Daniel McLaughlin in Warsaw

He has been attacked by skinheads and threatened by police, and Szymon Niemiec sees life in Poland getting even tougher. 'For gays and lesbians, today's Poland is like 1930s Germany,' he says. 'We are ruled by a fascist party, which uses the same language and ideas as Hitler.'
As a prominent gay rights campaigner, Niemiec, 25, has long been a target for extremist groups, but since the election of the Law and Justice party last November he has felt a new wave of prejudice coursing through deeply Catholic, conservative Poland.
'The police even visited my home,' he says. 'And they told me they were ready to do what they did in 1985, when hundreds of gays and lesbians were rounded up and interrogated by the Communist police.' Law and Justice (PiS) came to power promising to purge the EU's largest new member of corruption, cronyism and disparities of wealth that have sent the Warsaw skyline soaring, while the elderly struggle and unemployment nears 20 per cent.
But many see a dark side to the party's 'moral revolution' and the rhetoric of other social conservatives challenging for power across central Europe.
Human Rights Watch has accused President Lech Kaczynski of presiding over 'official homophobia' in Poland - as mayor of Warsaw he banned gay parades and said he was 'not willing to meet perverts' when asked to talk to its organisers.
His twin brother, Jaroslaw, the leader of PiS, has said gay people should not teach in schools, while Prime Minister Kazimierz Marcinkiewicz has called homosexuality an 'unnatural' thing that the state must prevent from 'infecting' the general public.
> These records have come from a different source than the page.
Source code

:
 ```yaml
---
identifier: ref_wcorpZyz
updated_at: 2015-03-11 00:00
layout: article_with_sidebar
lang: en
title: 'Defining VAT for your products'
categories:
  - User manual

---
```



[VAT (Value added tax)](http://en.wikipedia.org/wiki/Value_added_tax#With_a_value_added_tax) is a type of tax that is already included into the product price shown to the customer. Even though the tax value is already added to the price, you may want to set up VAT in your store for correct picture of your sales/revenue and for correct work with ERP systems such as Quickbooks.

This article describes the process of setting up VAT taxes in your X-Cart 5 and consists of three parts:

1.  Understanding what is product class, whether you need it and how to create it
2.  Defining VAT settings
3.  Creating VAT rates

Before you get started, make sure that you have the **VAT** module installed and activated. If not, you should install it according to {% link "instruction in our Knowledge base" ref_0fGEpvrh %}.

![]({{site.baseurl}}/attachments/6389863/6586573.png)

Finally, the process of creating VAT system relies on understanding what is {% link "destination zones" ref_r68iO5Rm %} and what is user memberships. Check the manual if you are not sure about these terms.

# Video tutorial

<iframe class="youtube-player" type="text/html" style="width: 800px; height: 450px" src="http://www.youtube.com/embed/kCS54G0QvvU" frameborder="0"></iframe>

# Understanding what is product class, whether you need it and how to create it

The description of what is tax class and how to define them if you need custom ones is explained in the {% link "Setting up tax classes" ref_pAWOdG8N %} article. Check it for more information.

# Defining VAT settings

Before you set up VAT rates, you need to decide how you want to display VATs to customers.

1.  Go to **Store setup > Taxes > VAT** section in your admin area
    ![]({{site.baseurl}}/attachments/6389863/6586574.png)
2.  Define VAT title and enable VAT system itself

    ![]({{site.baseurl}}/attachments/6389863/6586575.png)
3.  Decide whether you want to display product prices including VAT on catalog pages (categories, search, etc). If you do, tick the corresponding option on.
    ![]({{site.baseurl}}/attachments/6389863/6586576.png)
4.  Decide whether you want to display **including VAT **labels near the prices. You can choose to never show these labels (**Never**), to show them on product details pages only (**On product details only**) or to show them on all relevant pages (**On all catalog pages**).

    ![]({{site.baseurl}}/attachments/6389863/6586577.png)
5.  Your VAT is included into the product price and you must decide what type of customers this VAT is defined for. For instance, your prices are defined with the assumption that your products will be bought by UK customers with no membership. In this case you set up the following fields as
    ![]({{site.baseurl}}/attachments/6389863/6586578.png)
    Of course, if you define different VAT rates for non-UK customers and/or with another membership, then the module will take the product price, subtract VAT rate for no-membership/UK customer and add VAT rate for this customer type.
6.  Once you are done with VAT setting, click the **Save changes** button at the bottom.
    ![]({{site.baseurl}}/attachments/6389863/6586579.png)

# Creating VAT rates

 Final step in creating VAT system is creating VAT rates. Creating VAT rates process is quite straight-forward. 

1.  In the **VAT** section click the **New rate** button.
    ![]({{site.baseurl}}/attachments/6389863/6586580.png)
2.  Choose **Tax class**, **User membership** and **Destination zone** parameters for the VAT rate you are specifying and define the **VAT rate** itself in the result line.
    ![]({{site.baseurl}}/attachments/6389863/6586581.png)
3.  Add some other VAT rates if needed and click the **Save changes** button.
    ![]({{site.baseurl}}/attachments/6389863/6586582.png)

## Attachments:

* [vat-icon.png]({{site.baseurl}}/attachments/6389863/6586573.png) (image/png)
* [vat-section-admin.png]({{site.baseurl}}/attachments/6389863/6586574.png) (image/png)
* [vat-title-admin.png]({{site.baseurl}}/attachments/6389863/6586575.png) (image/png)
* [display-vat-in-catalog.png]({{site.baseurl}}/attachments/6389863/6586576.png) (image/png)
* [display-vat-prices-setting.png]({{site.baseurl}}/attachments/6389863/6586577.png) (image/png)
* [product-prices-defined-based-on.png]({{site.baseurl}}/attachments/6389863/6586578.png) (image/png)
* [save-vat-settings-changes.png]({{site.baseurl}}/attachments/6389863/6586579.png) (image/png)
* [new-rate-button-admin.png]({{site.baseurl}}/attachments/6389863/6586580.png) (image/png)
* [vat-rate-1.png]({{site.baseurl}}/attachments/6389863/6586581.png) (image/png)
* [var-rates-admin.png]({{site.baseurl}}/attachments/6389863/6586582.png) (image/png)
'These are Catholic fundamentalists,' says Tomasz Szypula, of Poland's Campaign Against Homophobia. 'One of the first things they did after taking power was abolish the government office for gender equality, which dealt with all forms of prejudice here.'
It also helped fund minority rights groups and was the kind of anti-discrimination body that the EU demands in all member states. Critics say its abolition exemplified the government's scorn for Brussels.
'Some of the new EU members signed up to decrees to get into the EU but now treat them like an à la carte menu on which they can ignore what they don't like,' says Michael Cashman, Labour MEP for the West Midlands.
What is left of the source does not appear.